Records drawn from a dataset:

------------------------------------------------------------------------

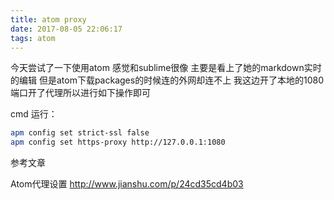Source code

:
 ```yaml
---
title: atom proxy
date: 2017-08-05 22:06:17
tags: atom
---
```


今天尝试了一下使用atom 感觉和sublime很像 主要是看上了她的markdown实时的编辑
但是atom下载packages的时候连的外网却连不上 我这边开了本地的1080端口开了代理所以进行如下操作即可

cmd 运行：

```bash
apm config set strict-ssl false
apm config set https-proxy http://127.0.0.1:1080
```
参考文章

Atom代理设置 http://www.jianshu.com/p/24cd35cd4b03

------------------------------------------------------------------------

* YOUR OBJECTIVE
Filter the records for the string "proxy" and copy every line that holds it.

* RESPONSE BOX
title: atom proxy
apm config set https-proxy http://127.0.0.1:1080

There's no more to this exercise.